Comment: Outsourcers shielded from global economic crisis
With the global economy plunging into recession, one might expect the Indian outsourcing companies to follow suit with layoffs. But, says Saritha Rai, so far that's just not the case.
Economic theory has it that no two countries with McDonald's fast food outlets will ever go to war with each other. The economic corollary to that theory in the recent global financial meltdown could well be that, in a flattening world all countries with McDonald's outlets will be equally hit by stock market bust-ups.
All over Bangalore, one of the world's busiest technology centres, McDonald's, Kentucky Fried Chicken and Domino's Pizza outlets have proliferated in recent years, some even located on the suburban campuses of outsourcing companies.

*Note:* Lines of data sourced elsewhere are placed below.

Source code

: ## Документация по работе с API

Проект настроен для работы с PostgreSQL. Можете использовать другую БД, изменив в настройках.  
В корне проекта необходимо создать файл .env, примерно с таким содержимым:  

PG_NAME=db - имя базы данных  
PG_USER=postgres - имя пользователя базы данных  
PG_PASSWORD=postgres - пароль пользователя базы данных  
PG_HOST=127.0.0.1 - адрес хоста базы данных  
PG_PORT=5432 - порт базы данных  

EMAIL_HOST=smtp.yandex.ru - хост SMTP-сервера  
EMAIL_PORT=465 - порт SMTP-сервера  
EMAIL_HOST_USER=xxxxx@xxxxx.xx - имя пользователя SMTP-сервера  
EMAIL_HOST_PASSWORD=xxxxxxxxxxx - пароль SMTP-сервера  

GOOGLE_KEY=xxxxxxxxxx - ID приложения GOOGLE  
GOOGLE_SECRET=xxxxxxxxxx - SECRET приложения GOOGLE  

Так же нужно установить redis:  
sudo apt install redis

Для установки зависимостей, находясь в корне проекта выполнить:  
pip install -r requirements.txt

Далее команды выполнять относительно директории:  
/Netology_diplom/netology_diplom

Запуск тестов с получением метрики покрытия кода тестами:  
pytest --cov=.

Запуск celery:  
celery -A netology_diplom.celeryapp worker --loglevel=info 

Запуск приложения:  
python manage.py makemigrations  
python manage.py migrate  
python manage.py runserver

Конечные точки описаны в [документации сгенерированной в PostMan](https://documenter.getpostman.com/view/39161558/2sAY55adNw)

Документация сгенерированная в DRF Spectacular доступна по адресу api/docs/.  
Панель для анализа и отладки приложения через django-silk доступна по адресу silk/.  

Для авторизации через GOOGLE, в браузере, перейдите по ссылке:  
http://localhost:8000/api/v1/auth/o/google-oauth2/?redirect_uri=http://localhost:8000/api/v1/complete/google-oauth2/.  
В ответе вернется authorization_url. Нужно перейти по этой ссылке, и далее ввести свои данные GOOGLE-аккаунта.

Most of their customers are young workers from the outsourcing industry, many of them coding and working on projects for the biggest Wall Street and global financial institutions, including the recently wrecked.
It follows that Bangalore's outsourcing industry should immediately feel the Street's pain.
In reality, the equation is not quite so straightforward. An army of technology and service professionals has created an outsourcing industry that is at the vanguard of India's flourishing economy.
Now the pressure is on to keep the flag flying high. And that means holding off on the layoffs and the pink slips for the moment, and to proceed with campus hiring plans even of a scaled-back variety.
Compare that with India's airline industry, another example of booming growth. The country woke up one morning recently to the news that its largest and most-premium airline, Jet Airways, had laid off 1,900 employees overnight. Very soon the laid-off staffers were parading themselves in bright yellow-and-blue uniforms at airports, shouting down the company.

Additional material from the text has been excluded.